O Conto da Bruxa: A Última Flor - Capítulo 1
1
Na cidade de Pandora, o dia foi um completo caos desde a manhã, mas o agito habitual ainda reinava. Enquanto os sons das vozes se misturavam com os passos apressados das pessoas, o trem partia, os trilhos rangiam, o vento uivava e os pássaros levantavam voo, marcando o quase fim de tarde.
Em um subúrbio sombrio e distante, onde os ecos da agitação da cidade não chegavam, erguia-se um estabelecimento moribundo com o cheiro de morte impregnado. Próximo de uma menina de olhos turvos, uma pequena e inconstante fonte de luz mal a iluminava.
A menina, de aparência frágil, murmurava para si mesma desde que o dia havia amanhecido. Seu único desejo era encontrar uma morte indolor, mas, naquela situação, parecia improvável que conseguisse. Contudo, a penumbra da incerteza pairava sobre seus sentimentos.
— Eu quero que ela trabalhe, será que consegue? Não me parece capaz… — dizia um homem de barba imensa. O mercador imediatamente respondeu: — Sim, vai dar conta, nada que uma boa surra não resolva! Posso até fazer um desconto por isso.
O mercador disse algo que provocou um leve remorso no homem. Ele apenas ajeitou a barba e acrescentou: — Ela está desnutrida, vou precisar gastar com um médico e a empregada talvez não fique muito feliz por eu trazer mais alguém…

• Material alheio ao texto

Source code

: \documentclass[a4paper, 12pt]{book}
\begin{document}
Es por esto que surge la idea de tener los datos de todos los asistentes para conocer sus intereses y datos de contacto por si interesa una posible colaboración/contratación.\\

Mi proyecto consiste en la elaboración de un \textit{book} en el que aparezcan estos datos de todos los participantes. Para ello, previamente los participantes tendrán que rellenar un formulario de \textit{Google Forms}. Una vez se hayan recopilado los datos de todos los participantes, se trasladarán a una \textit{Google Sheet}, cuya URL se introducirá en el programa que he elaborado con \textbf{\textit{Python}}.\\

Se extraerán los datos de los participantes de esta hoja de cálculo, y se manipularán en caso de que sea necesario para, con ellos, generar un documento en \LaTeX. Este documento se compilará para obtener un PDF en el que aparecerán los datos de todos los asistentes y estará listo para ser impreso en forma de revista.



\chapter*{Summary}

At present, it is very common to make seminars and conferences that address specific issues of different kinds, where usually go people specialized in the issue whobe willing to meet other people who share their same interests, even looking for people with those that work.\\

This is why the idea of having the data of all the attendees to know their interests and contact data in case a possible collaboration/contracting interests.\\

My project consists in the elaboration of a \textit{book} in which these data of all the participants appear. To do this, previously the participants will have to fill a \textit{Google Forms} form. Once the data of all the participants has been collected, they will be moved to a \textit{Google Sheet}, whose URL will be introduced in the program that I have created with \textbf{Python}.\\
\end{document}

De fato, ela não se alimentava muito bem, apenas algumas migalhas de pães velhos e água que tinha um gosto de revirar o estômago.
O mercador apenas abaixou a cabeça e suspirou.
— Ela vai conseguir trabalhar, mas eu tenho algo melhor. Minha recomendação é essa mestiça, — dizendo isso, ele apontou para uma mestiça ao lado da garotinha de olhos vermelhos — Se estiver afim de algo mais…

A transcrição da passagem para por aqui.